Cette phrase apparaît en titre d’un court article du Financial Times du 4 décembre, sur une visite de Hank Paulson, secrétaire US au trésor, à Pékin. Le ministre aujourd'hui célèbre de l’administration GW Bush allait faire ses remontrances polies aux Chinois, pour qu’ils tiennent leur monnaie et ne la laissent pas trop perdre de sa valeur. Paulson est tombé sur un os particulièrement acéré, sur des Chinois certes polis mais sévères, qui ne mâchent pas leurs mots, qui ne sont pas privés de lui faire la leçon publiquement.
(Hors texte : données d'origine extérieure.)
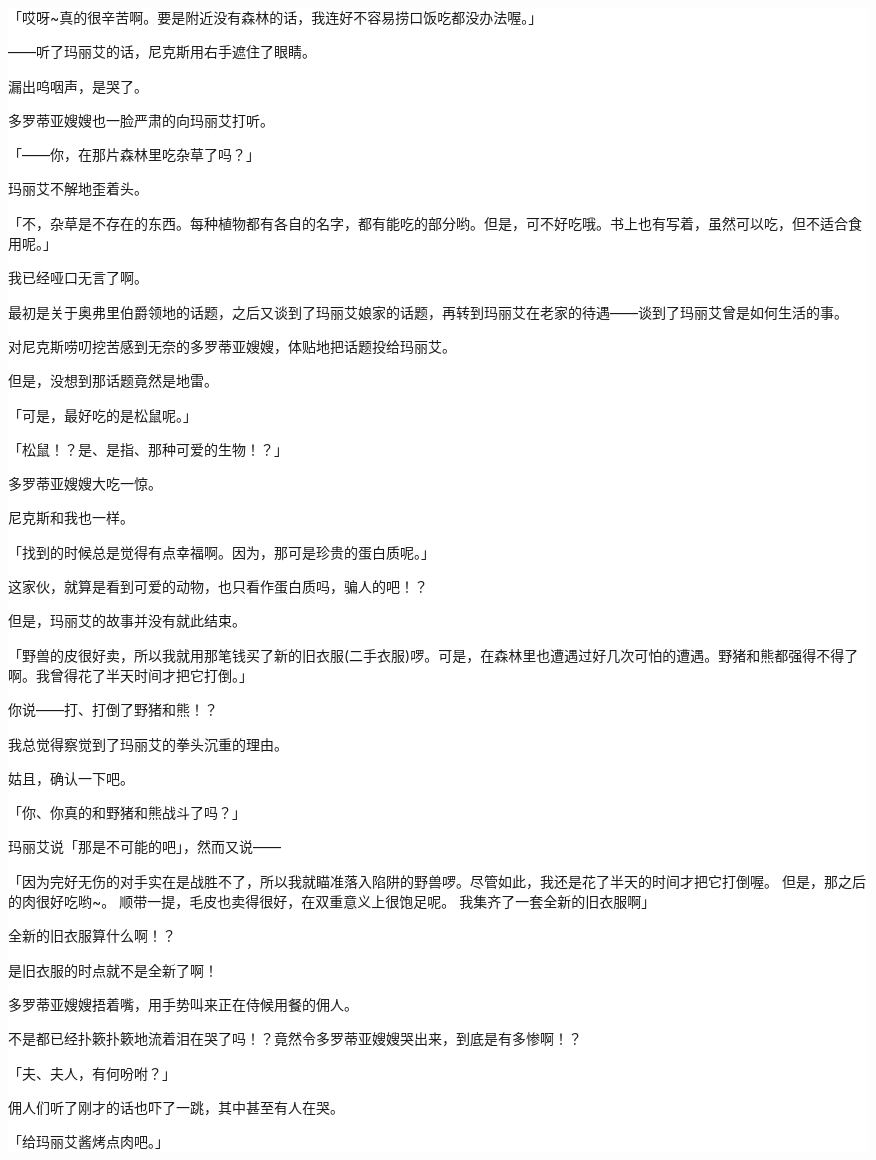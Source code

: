「哎呀~真的很辛苦啊。要是附近没有森林的话，我连好不容易捞口饭吃都没办法喔。」

——听了玛丽艾的话，尼克斯用右手遮住了眼睛。

漏出呜咽声，是哭了。

多罗蒂亚嫂嫂也一脸严肃的向玛丽艾打听。

「——你，在那片森林里吃杂草了吗？」

玛丽艾不解地歪着头。

「不，杂草是不存在的东西。每种植物都有各自的名字，都有能吃的部分哟。但是，可不好吃哦。书上也有写着，虽然可以吃，但不适合食用呢。」

我已经哑口无言了啊。

最初是关于奥弗里伯爵领地的话题，之后又谈到了玛丽艾娘家的话题，再转到玛丽艾在老家的待遇——谈到了玛丽艾曾是如何生活的事。

对尼克斯唠叨挖苦感到无奈的多罗蒂亚嫂嫂，体贴地把话题投给玛丽艾。

但是，没想到那话题竟然是地雷。

「可是，最好吃的是松鼠呢。」

「松鼠！？是、是指、那种可爱的生物！？」

多罗蒂亚嫂嫂大吃一惊。

尼克斯和我也一样。

「找到的时候总是觉得有点幸福啊。因为，那可是珍贵的蛋白质呢。」

这家伙，就算是看到可爱的动物，也只看作蛋白质吗，骗人的吧！？

但是，玛丽艾的故事并没有就此结束。

「野兽的皮很好卖，所以我就用那笔钱买了新的旧衣服(二手衣服)啰。可是，在森林里也遭遇过好几次可怕的遭遇。野猪和熊都强得不得了啊。我曾得花了半天时间才把它打倒。」

你说——打、打倒了野猪和熊！？

我总觉得察觉到了玛丽艾的拳头沉重的理由。

姑且，确认一下吧。

「你、你真的和野猪和熊战斗了吗？」

玛丽艾说「那是不可能的吧」，然而又说——

「因为完好无伤的对手实在是战胜不了，所以我就瞄准落入陷阱的野兽啰。尽管如此，我还是花了半天的时间才把它打倒喔。 但是，那之后的肉很好吃哟~。 顺带一提，毛皮也卖得很好，在双重意义上很饱足呢。 我集齐了一套全新的旧衣服啊」

全新的旧衣服算什么啊！？

是旧衣服的时点就不是全新了啊！

多罗蒂亚嫂嫂捂着嘴，用手势叫来正在侍候用餐的佣人。

不是都已经扑簌扑簌地流着泪在哭了吗！？竟然令多罗蒂亚嫂嫂哭出来，到底是有多惨啊！？

「夫、夫人，有何吩咐？」

佣人们听了刚才的话也吓了一跳，其中甚至有人在哭。

「给玛丽艾酱烤点肉吧。」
C'est une visite particulièrement humiliante pour l’hubris de la “nation exceptionnelle”.
«The US was lectured about its economic fragilities on Thursday as senior Chinese officials urged the administration to stabilise its economy, boost its savings rate and protect Chinese investments. […]
»But Mr Paulson also found himself facing calls for the US to address its own economic problems. Wang Qishan, a vice-premier and leader of the Chinese delegation at the two-day talks, called on the US to take swift action to address the crisis. “We hope the US side will take the necessary measures to stabilise the economy and financial markets as well as guarantee the safety of China’s assets and investments in the US,” he said.
»The dialogue was dominated by the global crisis. Zhou Xiaochuan, governor of the Chinese central bank, urged the US to rebalance its economy. “Over-consumption and a high reliance on credit is the cause of the US financial crisis,” he said. “As the largest and most important economy in the world, the US should take the initiative to adjust its policies, raise its savings ratio appropriately and reduce its trade and fiscal deficits.”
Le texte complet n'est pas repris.